■ **Your instructions**
Lines holding the string "textsuperscript" are the ones to copy; find them all in the data.

BEGIN Supplied records

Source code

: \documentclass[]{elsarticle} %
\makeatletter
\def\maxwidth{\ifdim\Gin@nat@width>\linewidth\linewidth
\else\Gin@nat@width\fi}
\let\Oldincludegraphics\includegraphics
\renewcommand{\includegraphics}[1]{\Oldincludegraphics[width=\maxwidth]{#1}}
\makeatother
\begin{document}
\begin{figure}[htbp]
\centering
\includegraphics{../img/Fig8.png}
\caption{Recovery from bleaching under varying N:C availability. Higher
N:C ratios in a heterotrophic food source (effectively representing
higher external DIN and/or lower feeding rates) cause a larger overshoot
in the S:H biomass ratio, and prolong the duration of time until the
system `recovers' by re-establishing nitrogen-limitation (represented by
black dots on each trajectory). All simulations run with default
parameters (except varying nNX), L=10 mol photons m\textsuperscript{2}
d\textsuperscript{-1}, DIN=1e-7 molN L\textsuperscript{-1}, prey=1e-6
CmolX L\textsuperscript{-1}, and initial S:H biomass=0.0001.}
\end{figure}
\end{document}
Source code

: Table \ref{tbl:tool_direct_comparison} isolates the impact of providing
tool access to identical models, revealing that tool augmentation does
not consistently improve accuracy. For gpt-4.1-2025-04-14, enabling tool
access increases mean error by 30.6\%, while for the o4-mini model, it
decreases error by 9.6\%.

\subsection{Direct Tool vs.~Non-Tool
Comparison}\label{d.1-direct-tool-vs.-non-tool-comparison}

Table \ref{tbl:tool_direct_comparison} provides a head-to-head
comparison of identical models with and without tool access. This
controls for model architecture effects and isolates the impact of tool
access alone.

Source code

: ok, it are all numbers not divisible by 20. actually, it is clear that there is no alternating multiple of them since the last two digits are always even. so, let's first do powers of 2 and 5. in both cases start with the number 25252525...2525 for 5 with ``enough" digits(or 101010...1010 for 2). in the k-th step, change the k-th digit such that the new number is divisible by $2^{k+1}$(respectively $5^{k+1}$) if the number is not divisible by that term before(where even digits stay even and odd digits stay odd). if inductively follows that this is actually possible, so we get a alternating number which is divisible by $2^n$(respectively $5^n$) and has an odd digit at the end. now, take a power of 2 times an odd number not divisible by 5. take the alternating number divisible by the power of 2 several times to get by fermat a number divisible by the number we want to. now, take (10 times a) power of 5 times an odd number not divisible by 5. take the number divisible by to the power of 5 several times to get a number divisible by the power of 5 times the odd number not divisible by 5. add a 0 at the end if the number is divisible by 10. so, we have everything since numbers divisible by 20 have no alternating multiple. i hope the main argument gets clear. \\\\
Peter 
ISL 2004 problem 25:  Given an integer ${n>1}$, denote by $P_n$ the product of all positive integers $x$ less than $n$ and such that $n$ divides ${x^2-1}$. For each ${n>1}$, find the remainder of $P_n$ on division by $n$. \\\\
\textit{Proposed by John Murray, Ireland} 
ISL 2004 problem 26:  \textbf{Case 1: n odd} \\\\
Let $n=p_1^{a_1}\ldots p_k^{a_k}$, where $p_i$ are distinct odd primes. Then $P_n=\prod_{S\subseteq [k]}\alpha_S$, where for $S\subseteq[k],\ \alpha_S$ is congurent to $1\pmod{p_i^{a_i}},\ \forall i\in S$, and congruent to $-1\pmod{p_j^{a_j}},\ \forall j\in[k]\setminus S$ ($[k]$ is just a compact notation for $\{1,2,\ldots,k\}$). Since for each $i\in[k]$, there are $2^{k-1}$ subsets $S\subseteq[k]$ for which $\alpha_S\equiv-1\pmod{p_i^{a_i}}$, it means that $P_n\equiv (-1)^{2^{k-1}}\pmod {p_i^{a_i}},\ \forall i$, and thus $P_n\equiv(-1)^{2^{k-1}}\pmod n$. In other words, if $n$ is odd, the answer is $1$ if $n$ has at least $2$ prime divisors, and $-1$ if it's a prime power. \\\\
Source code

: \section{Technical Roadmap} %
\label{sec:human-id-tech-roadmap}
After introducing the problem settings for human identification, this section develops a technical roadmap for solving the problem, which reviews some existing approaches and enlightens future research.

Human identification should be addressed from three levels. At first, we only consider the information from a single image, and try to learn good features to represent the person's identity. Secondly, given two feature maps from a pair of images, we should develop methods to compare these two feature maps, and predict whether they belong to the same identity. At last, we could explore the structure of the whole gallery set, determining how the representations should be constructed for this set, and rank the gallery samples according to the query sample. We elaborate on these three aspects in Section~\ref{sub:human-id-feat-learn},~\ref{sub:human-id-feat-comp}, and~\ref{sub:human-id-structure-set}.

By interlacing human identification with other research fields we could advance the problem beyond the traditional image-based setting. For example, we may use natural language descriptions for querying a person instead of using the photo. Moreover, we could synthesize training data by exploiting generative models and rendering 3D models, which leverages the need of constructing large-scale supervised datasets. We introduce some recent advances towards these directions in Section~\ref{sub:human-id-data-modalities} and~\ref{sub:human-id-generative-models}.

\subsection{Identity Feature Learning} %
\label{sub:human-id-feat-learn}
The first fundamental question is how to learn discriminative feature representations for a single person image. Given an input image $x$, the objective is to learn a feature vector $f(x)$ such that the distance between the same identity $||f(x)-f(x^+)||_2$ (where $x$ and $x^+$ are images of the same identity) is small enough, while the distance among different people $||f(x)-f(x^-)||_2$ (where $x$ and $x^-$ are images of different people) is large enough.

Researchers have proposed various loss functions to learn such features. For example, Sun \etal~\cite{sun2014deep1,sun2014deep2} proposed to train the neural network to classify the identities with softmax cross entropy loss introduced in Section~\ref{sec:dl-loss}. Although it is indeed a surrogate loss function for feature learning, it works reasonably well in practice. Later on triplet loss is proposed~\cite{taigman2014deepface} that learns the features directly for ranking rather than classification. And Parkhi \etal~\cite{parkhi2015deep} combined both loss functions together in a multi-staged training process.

END Supplied records

■ **Exercise result**
parameters (except varying nNX), L=10 mol photons m\textsuperscript{2}
d\textsuperscript{-1}, DIN=1e-7 molN L\textsuperscript{-1}, prey=1e-6
CmolX L\textsuperscript{-1}, and initial S:H biomass=0.0001.}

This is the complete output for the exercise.